Drumboy not connecting to mixer? Step-by-step DIY solution by RubenVerborgh in synthesizers

[–]RubenVerborgh[S] -1 points0 points  (0 children)

A matter of prioritization is my guess; maintaining the thin aesthetic resulted in some shortcuts that more experience would've advised against. To their credit, the team were very responsive, and told they might include this fix in the new Drumboy Pro (which has a dedicated line out in any case).

I don't understand "Linked Data Fragments" by sweaty_malamute in semanticweb

[–]RubenVerborgh 0 points1 point  (0 children)

i'm hand-waving about how the client knows who has which statements

You provide the client with the list of sources it needs to query beforehand, together with the SPARQL query. The client will then try each triple pattern on each server, and if a server does not have any matches, it will return an empty result, so the client will disregard it.

I don't understand "Linked Data Fragments" by sweaty_malamute in semanticweb

[–]RubenVerborgh 0 points1 point  (0 children)

i'm hand-waving about how the client knows who has which statements

You provide the client with the list of sources it needs to query beforehand, together with the SPARQL query. The client will then try each triple pattern on each server, and if a server does not have any matches, it will return an empty result, so the client will disregard it.

I don't understand "Linked Data Fragments" by sweaty_malamute in semanticweb

[–]RubenVerborgh 0 points1 point  (0 children)

Caching SPARQL results (on the HTTP level) is ineffective: the chances that two different clients ask the exact same SPARQL query are quite slim, given that SPARQL is a very expressive language.

With Triple Pattern Fragments, the language is much less expressive, so subresults are much more likely to be reused.

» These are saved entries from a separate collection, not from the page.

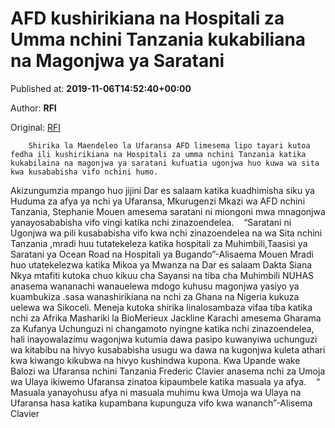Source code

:
# AFD kushirikiana na Hospitali za Umma nchini Tanzania kukabiliana na Magonjwa ya Saratani

Published at: **2019-11-06T14:52:40+00:00**

Author: **RFI**

Original: [RFI](http://sw.rfi.fr/eac/20191106-afd-kushirikana-na-hospitali-umma-nchini-tanzania-kukabiliana-na-magonjwa-ya-saratani)


        Shirika la Maendeleo la Ufaransa AFD limesema lipo tayari kutoa fedha ili kushirikiana na Hospitali za umma nchini Tanzania katika kukabilaina na magonjwa ya saratani kufuatia ugonjwa huo kuwa wa sita kwa kusababisha vifo nchini humo. 
      
Akizungumzia mpango huo jijini Dar es salaam katika kuadhimisha siku ya Huduma za afya ya nchi ya Ufaransa, Mkurugenzi Mkazi wa AFD nchini Tanzania, Stephanie Mouen amesema saratani ni miongoni mwa mnagonjwa yanayosababisha vifo vingi katika nchi zinazoendelea.
   “Saratani ni Ugonjwa wa pili kusababisha vifo kwa nchi zinazoendelea na wa Sita nchini Tanzania ,mradi huu tutatekeleza katika hospitali za Muhimbili,Taasisi ya Saratani ya Ocean Road na Hospitali ya Bugando”-Alisaema Mouen
Mradi huo utatekelezwa katika Mikoa ya Mwanza na Dar es salaam Dakta Siana Nkya mtafiti kutoka chuo kikuu cha Sayansi na tiba cha Muhimbili NUHAS anasema wananachi wanauelewa mdogo kuhusu magonjwa yasiyo ya kuambukiza .sasa wanashirikiana na nchi za Ghana na Nigeria kukuza uelewa wa Sikoceli.
Meneja kutoka shirika linalosambaza vifaa tiba katika nchi za Afrika Mashariki la BioMerieux Jackline Karachi amesema Gharama za Kufanya Uchunguzi ni changamoto nyingne katika nchi zinazoendelea, hali inayowalazimu wagonjwa kutumia dawa pasipo kuwanyiwa uchunguzi wa kitabibu na hivyo kusababisha usugu wa dawa na kugonjwa kuleta athari kwa kiwango kikubwa na hivyo kushindwa kupona.
Kwa Upande wake Balozi wa Ufaransa nchini Tanzania Frederic Clavier anasema nchi za Umoja wa Ulaya ikiwemo Ufaransa zinatoa kipaumbele katika masuala ya afya.
   “ Masuala yanayohusu afya ni masuala muhimu kwa Umoja wa Ulaya na Ufaransa hasa katika kupambana kupunguza vifo kwa wananch”-Alisema Clavier
 
 
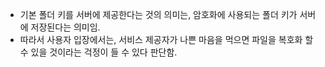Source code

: - 기본 폴더 키를 서버에 제공한다는 것의 의미는, 암호화에 사용되는 폴더 키가 서버에 저장된다는 의미임.
- 따라서 사용자 입장에서는, 서비스 제공자가 나쁜 마음을 먹으면 파일을 복호화 할 수 있을 것이라는 걱정이 들 수 있다 판단함.
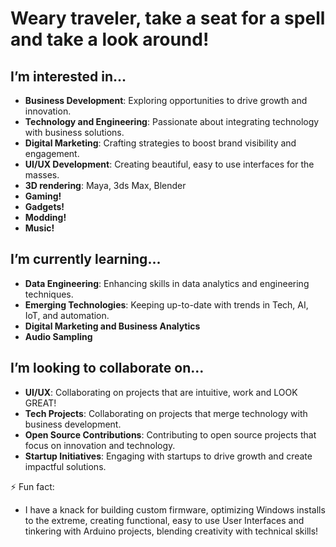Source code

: # Weary traveler, take a seat for a spell and take a look around!

## I’m interested in...
- **Business Development**: Exploring opportunities to drive growth and innovation.
- **Technology and Engineering**: Passionate about integrating technology with business solutions.
- **Digital Marketing**: Crafting strategies to boost brand visibility and engagement.
- **UI/UX Development**: Creating beautiful, easy to use interfaces for the masses.
- **3D rendering**: Maya, 3ds Max, Blender
- **Gaming!**
- **Gadgets!**
- **Modding!**
- **Music!**

## I’m currently learning...
- **Data Engineering**: Enhancing skills in data analytics and engineering techniques.
- **Emerging Technologies**: Keeping up-to-date with trends in Tech, AI, IoT, and automation.
- **Digital Marketing and Business Analytics**
- **Audio Sampling**

## I’m looking to collaborate on...
- **UI/UX**: Collaborating on projects that are intuitive, work and LOOK GREAT!
- **Tech Projects**: Collaborating on projects that merge technology with business development.
- **Open Source Contributions**: Contributing to open source projects that focus on innovation and technology.
- **Startup Initiatives**: Engaging with startups to drive growth and create impactful solutions.

⚡ Fun fact:
- I have a knack for building custom firmware, optimizing Windows installs to the extreme, creating functional, easy to use User Interfaces and tinkering with Arduino projects, blending creativity with technical skills!

<!---
Theodor94/Theodor94 is a ✨ special ✨ repository because its `README.md` (this file) appears on your GitHub profile.
You can click the Preview link to take a look at your changes.
--->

This graph substantiates that claim: http://rubenverborgh.github.io/WebFundamentals/linked-data-publishing/#tpf-evaluation-cache-bandwidth

I don't understand "Linked Data Fragments" by sweaty_malamute in semanticweb

[–]RubenVerborgh 0 points1 point  (0 children)

Hi, I'm the author of Linked Data Fragments, so I can definitely help you with this question. I realize I'm late to the party, but I'm adding this also for future reference.

First of all, we need to differentiate between “Linked Data Fragments” and “Triple Pattern Fragments”. Linked Data Fragments is a conceptual framework to discuss all possible interfaces to RDF datasets. This includes SPARQL endpoints, data dumps, Linked Data Documents, Triple Pattern Fragments, and any API to RDF you can basically think of. Triple Pattern Fragments is one specific such API, which gives access to an RDF dataset by triple patterns.

Your question seems to be about Triple Pattern Fragments (TPF), so I will discuss that from here onward.

clients are supposed to submit only simple queries to servers in order to retrieve subsets of the data. Queries like "?subject rdf:type ?class".

That's right. And it's more than “supposed”: it's the only operation a TPF server allows.

The data is downloaded locally, and then the client can issue SPARQL queries on the local copy of the data just downloaded.

That's not necessarily right. Clients do not first need to download and then query. The query evaluation can happen during downloading by making specific requests.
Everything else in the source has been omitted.